Cette croisade contre la grande corruption s'est accompagnée d'une campagne de « lustration » dont les précédents gouvernements avaient préféré faire l'économie. L'ouverture des archives de la Securitate a déstabilisé une classe politique qui, dans une large mesure, s'était compromise avec le régime de Nicolae Ceausescu. Ce travail de mémoire s'est, du même coup, heurté à une forte hostilité.
Le 20 mai dernier, Traian Basescu a regagné le palais présidentiel de Cotroceni, légitimé par les urnes mais pratiquement sans pouvoir. Devenu ultra-minoritaire, le cabinet de M. Popescu Tariceanu devra passer sous les fourches Caudines de l'opposition pour pouvoir gouverner. Des retournements d'alliances sont probables alors que la Roumanie se prépare à une série d'échéances électorales. Aux européennes prévues cet automne succéderont des locales au premier semestre 2008, des législatives à l'automne 2008, de nouvelles européennes en juin 2009 et une présidentielle fin 2009.

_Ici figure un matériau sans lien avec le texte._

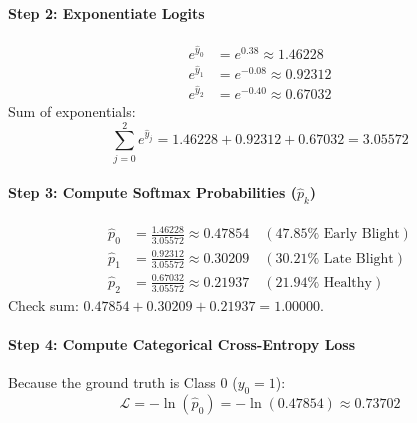 \begin{example}
\paragraph{Step 2: Exponentiate Logits}
\begin{align*}
e^{\hat{y}_0} &= e^{0.38} \approx \mathbf{1.46228} \\
e^{\hat{y}_1} &= e^{-0.08} \approx \mathbf{0.92312} \\
e^{\hat{y}_2} &= e^{-0.40} \approx \mathbf{0.67032}
\end{align*}
Sum of exponentials:
\begin{equation*}
\sum_{j=0}^2 e^{\hat{y}_j} = 1.46228 + 0.92312 + 0.67032 = \mathbf{3.05572}
\end{equation*}

\paragraph{Step 3: Compute Softmax Probabilities ($\hat{p}_k$)}
\begin{align*}
\hat{p}_0 &= \frac{1.46228}{3.05572} \approx \mathbf{0.47854} \quad (47.85\% \text{ Early Blight}) \\
\hat{p}_1 &= \frac{0.92312}{3.05572} \approx \mathbf{0.30209} \quad (30.21\% \text{ Late Blight}) \\
\hat{p}_2 &= \frac{0.67032}{3.05572} \approx \mathbf{0.21937} \quad (21.94\% \text{ Healthy})
\end{align*}
Check sum: $0.47854 + 0.30209 + 0.21937 = 1.00000$.

\paragraph{Step 4: Compute Categorical Cross-Entropy Loss}
Because the ground truth is Class 0 ($y_0 = 1$):
\begin{equation*}
\mathcal{L} = -\ln(\hat{p}_0) = -\ln(0.47854) \approx \mathbf{0.73702}
\end{equation*}


\end{example}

Quelles seront les conséquences de cette crise ? L'image de la classe politique en sort assurément ternie. Ce discrédit, le coût social des réformes, la pauvreté (3), la difficulté d'une partie de la population à s'ancrer dans les valeurs démocratiques ouvrent une voie royale aux chantres d'un national-populisme qui a déjà su séduire les perdants de la transition en Pologne ou en Slovaquie. Nouveau venu sur la scène politique roumaine, Gigi Becali, 48 ans, patron du club de football Steaua Bucarest et chef du Parti de la nouvelle génération (PNG), est de ceux-là. Cet homme d'affaires au passé obscur qui se targue de vouloir « sauver » la Roumanie est déjà devenu, grâce à un détonnant mélange de nationalisme, de religiosité et de généreux subsides, la personnalité la plus populaire du pays après Traian Basescu. Sa formation talonne, voire dépasse, le Parti national libéral dans les intentions de vote.

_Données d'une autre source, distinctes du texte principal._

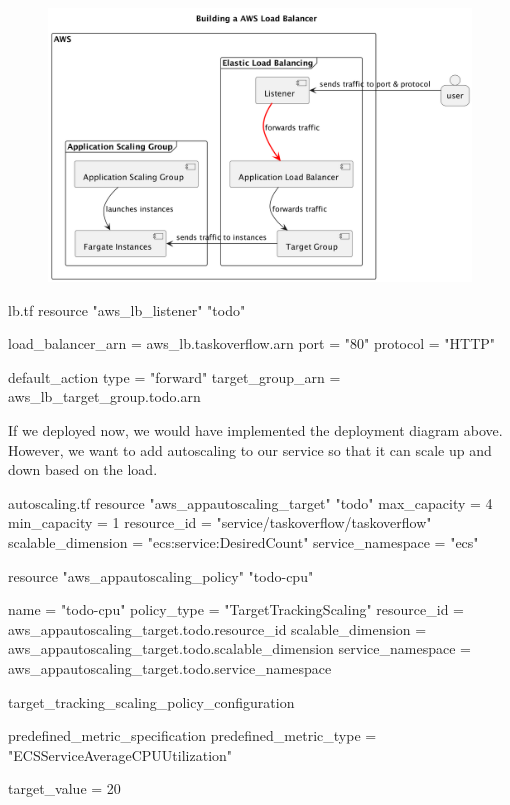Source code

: \documentclass{csse4400}
\begin{document}
\begin{figure}[H]
  \begin{center}
    \includegraphics[scale=0.2]{diagrams/lb4fargate}
  \end{center}
\end{figure}

\begin{code}[language=terraform,numbers=none,keepspaces=true]{lb.tf}
resource "aws_lb_listener" "todo" {
  load_balancer_arn   = aws_lb.taskoverflow.arn
  port                = "80"
  protocol            = "HTTP"

  default_action {
    type              = "forward"
    target_group_arn  = aws_lb_target_group.todo.arn
  }
}
\end{code}

If we deployed now, we would have implemented the deployment diagram above.
However, we want to add autoscaling to our service so that it can scale up and down based on the load.

\begin{code}[language=terraform,numbers=none,keepspaces=true]{autoscaling.tf}
resource "aws_appautoscaling_target" "todo" {
  max_capacity        = 4
  min_capacity        = 1
  resource_id         = "service/taskoverflow/taskoverflow"
  scalable_dimension  = "ecs:service:DesiredCount"
  service_namespace   = "ecs"
}


resource "aws_appautoscaling_policy" "todo-cpu" {
  name                = "todo-cpu"
  policy_type         = "TargetTrackingScaling"
  resource_id         = aws_appautoscaling_target.todo.resource_id
  scalable_dimension  = aws_appautoscaling_target.todo.scalable_dimension
  service_namespace   = aws_appautoscaling_target.todo.service_namespace

  target_tracking_scaling_policy_configuration {
    predefined_metric_specification {
      predefined_metric_type  = "ECSServiceAverageCPUUtilization"
    }

    target_value              = 20
  }
}
\end{code}
\end{document}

La deuxième incertitude concerne la poursuite des réformes dans deux domaines considérés comme prioritaires par Bruxelles : la justice et la lutte contre la corruption. Par une décision du 13 décembre 2006, la Commission européenne a mis en place un « mécanisme de coopération et de vérification » des progrès réalisés. L'objectif de ce suivi, qui sera assuré par des missions d'experts, est de vérifier que l'acquis communautaire sera respecté par la Roumanie. Dans le cas contraire, la Commission européenne serait en droit d'appliquer des mesures correctives : clauses de sauvegarde sectorielles, procédures d'infraction, blocage des fonds communautaires (4).
Dernière inconnue : l'impact de la crise politique sur l'économie roumaine qui connaît depuis 2004 des développements très positifs. La croissance s'est élevée à 7,7 % en 2006 -un record en Europe -, l'hyperinflation a été jugulée (moins de 5 % en 2006 contre 35 % en 2001) et les investissements directs étrangers, qui connaissent un décollage spectaculaire depuis 2004, ont encore augmenté de 41 % en 2006 par rapport à l'année précédente (passant de 21,9 milliards d'euros à 30,9 milliards). Ces bonnes performances macroéconomiques ont été saluées par les grandes institutions financières occidentales. Elles se sont également traduites par une amélioration de la note risque-pays attribuée par les agences spécialisées (5).
Sur tous ces sujets, et sur bien d'autres, Traian Basescu répond aux questions de Politique Internationale. Âgé de 55 ans, il a commencé sa carrière politique comme ministre des Transports de 1991 à 1992 sous la présidence de Ion Iliescu. Expérience qu'il renouvela de 1996 à 2000, cette fois dans le gouvernement de centre droit du président Emil Constantinescu. En 2000, il est élu maire de Bucarest. Il continuera d'administrer la capitale roumaine jusqu'à la présidentielle des 28 novembre et 12 décembre 2004, qu'il remporte avec 51,23 % des suffrages. Sa détermination et son franc-parler lui valent une popularité qui ne s'est jamais démentie depuis son élection. Il vient aussi de prouver qu'en bon marin il ne redoutait pas d'affronter les tempêtes...
A. T.

Arielle Thédrel - Monsieur le Président, pourquoi les trois quarts des parlementaires ont-ils voulu vous destituer ?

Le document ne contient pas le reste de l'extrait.